Google can be your best friend.

http://www.google.com/search?hl=en&sa=X&oi=spell&resnum=0&ct=result&cd=1&q=steam+locomotive+horsepower&spell=1

Rich

Back in the steam era, locomotives were usually defined by Tractive Effort in thousands of pounds, rather than ‘horsepower’ (which is actually a term used to define early automobiles and carried over to diesel locomotives). It really wasn’t until the transition from steam to diesel that the term ‘horsepower’ was used to define a steam locomotive. So, instead of saying a locomotive like the Big Boy had x amount of ‘horsepower’, the railroad would usually define it as having 140,000 lbs of tractive effort starting a train.

For instance, the Denver and Rio Grande classified their locomotives both by letter type and tractive power. M for Mountain (or Northern), F for a 2-10-2 (the Rio Grande sure wasn’t going to call it a Santa Fe type, LOL!), C for Consolidation, P for Pacific, L for articulated, etc. For instance, a 2-8-8-2 L-131 had 131,000 pounds of tractive effort, a C-48 2-8-0 had 48,000 pounds, and so on.

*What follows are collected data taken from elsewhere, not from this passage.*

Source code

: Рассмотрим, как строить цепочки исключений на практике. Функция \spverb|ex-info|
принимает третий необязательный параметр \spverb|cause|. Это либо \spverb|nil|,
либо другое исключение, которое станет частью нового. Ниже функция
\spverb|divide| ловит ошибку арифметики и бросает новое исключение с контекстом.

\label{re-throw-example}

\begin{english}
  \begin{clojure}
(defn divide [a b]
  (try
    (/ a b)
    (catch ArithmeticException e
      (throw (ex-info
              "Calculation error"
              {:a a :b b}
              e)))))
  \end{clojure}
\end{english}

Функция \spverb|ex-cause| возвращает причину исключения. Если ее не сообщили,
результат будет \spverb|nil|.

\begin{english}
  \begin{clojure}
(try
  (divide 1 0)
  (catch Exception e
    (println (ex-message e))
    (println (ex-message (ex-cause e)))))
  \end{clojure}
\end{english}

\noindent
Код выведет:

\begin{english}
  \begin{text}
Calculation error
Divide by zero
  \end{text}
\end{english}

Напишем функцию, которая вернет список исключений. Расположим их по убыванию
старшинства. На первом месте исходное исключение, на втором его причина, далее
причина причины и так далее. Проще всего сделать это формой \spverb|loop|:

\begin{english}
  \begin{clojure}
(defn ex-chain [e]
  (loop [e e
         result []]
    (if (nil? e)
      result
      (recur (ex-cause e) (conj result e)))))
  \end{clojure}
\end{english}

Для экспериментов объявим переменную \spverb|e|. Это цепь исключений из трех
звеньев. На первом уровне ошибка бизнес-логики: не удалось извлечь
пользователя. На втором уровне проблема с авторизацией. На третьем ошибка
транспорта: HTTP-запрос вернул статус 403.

The term ‘horsepower’ per se was very late coming to steamers, and not used very much at all.

Tom

While Tom is generally correct, there was some discussion of horsepower relative to steam engines. The problem is that the horsepower output of any given steam engine varies relative to the speed the engine is going, unlike a diesel which has all its horsepower available at any time. Starting a train the steamer is at the bottom of its “power curve”. As it gains speed power output increases until the engine reaches its optimum speed in relationship to horsepower output, usually about thirty MPH for a freight engine and fifty MPH for a passenger locomotive. After that speed may be increased but horsepower output will actually decline as the engine is now “ahead of the power curve”. The trick in designing a steamer was to make it so it’s normal operating speed given its intended use was just about at the peak of its power curve, a very difficult thing to accomplish. The Pennsylvania Railroad did take horsepower seriously and tried to measure it precisely at its locomotive test plant at Altoona. On its last steam design, the Q2 freight duplexes, they attained a reading of approximately 8,000 HP which was just about the maximum possible for a steamer.

Horsepower is a rather hard number to quantify. Torque is what does the work of moving an object. Diesel engines, with their large amounts of compression and long piston stroke are very high torque engines at low RPM’s compared to gasoline engines. Horsepower is, in it’s basic form, the speed at which torque is applied. I don’t know how torque converts to tractive effort so I can not comment on how it would compare to a modern diesel engine. What intriegues me is what is the torque rating on a modern diesel engine both the engine itself and the traction motors.

Don’t know if I helped here or muddied the water

Steam locomotive horsepower wasn’t the consideration that diesel horsepower is, as shown by this transition-era truism:

On level track, a steam locomotive can pull more train than it can start. A diesel can start more train than it can pull.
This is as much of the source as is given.